(DESCRIPTION OF THE TASK)
Go through the records and write each one out again exactly.

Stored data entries
▼▼▼

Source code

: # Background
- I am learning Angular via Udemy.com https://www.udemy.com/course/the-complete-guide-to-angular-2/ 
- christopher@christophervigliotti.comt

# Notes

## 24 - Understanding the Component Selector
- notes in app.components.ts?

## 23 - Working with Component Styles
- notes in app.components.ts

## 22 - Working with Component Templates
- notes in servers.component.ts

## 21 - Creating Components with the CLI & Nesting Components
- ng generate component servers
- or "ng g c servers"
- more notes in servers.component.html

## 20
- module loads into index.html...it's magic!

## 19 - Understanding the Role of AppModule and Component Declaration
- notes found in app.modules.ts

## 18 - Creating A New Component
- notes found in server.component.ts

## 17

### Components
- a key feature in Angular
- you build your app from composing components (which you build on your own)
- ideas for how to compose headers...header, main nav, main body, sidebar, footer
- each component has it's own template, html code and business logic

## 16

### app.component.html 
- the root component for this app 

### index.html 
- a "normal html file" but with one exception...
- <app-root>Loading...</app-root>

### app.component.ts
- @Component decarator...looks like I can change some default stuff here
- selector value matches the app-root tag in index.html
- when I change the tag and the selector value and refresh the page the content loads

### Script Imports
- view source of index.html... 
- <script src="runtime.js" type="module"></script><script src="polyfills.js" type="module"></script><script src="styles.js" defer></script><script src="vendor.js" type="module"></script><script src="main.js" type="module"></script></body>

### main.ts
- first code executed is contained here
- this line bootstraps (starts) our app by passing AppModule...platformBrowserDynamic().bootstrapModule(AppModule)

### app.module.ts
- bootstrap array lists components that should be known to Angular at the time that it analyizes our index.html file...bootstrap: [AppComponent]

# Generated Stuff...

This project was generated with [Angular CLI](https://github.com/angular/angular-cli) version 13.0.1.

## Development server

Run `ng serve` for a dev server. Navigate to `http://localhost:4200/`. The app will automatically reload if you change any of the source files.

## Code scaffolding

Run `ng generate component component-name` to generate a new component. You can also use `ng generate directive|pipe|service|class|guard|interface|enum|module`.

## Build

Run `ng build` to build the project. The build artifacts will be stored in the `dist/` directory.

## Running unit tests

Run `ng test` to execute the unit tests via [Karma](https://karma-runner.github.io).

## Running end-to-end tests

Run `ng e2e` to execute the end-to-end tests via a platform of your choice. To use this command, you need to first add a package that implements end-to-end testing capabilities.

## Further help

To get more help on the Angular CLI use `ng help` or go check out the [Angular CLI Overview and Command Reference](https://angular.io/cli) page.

▲▲▲

(RESULT)
Source code

: # Background
- I am learning Angular via Udemy.com https://www.udemy.com/course/the-complete-guide-to-angular-2/ 
- christopher@christophervigliotti.comt

# Notes

## 24 - Understanding the Component Selector
- notes in app.components.ts?

## 23 - Working with Component Styles
- notes in app.components.ts

## 22 - Working with Component Templates
- notes in servers.component.ts

## 21 - Creating Components with the CLI & Nesting Components
- ng generate component servers
- or "ng g c servers"
- more notes in servers.component.html

## 20
- module loads into index.html...it's magic!

## 19 - Understanding the Role of AppModule and Component Declaration
- notes found in app.modules.ts

## 18 - Creating A New Component
- notes found in server.component.ts

## 17

### Components
- a key feature in Angular
- you build your app from composing components (which you build on your own)
- ideas for how to compose headers...header, main nav, main body, sidebar, footer
- each component has it's own template, html code and business logic

## 16

### app.component.html 
- the root component for this app 

### index.html 
- a "normal html file" but with one exception...
- <app-root>Loading...</app-root>

### app.component.ts
- @Component decarator...looks like I can change some default stuff here
- selector value matches the app-root tag in index.html
- when I change the tag and the selector value and refresh the page the content loads

### Script Imports
- view source of index.html... 
- <script src="runtime.js" type="module"></script><script src="polyfills.js" type="module"></script><script src="styles.js" defer></script><script src="vendor.js" type="module"></script><script src="main.js" type="module"></script></body>

### main.ts
- first code executed is contained here
- this line bootstraps (starts) our app by passing AppModule...platformBrowserDynamic().bootstrapModule(AppModule)

### app.module.ts
- bootstrap array lists components that should be known to Angular at the time that it analyizes our index.html file...bootstrap: [AppComponent]

# Generated Stuff...

This project was generated with [Angular CLI](https://github.com/angular/angular-cli) version 13.0.1.

## Development server

Run `ng serve` for a dev server. Navigate to `http://localhost:4200/`. The app will automatically reload if you change any of the source files.

## Code scaffolding

Run `ng generate component component-name` to generate a new component. You can also use `ng generate directive|pipe|service|class|guard|interface|enum|module`.

## Build

Run `ng build` to build the project. The build artifacts will be stored in the `dist/` directory.

## Running unit tests

Run `ng test` to execute the unit tests via [Karma](https://karma-runner.github.io).

## Running end-to-end tests

Run `ng e2e` to execute the end-to-end tests via a platform of your choice. To use this command, you need to first add a package that implements end-to-end testing capabilities.

## Further help

To get more help on the Angular CLI use `ng help` or go check out the [Angular CLI Overview and Command Reference](https://angular.io/cli) page.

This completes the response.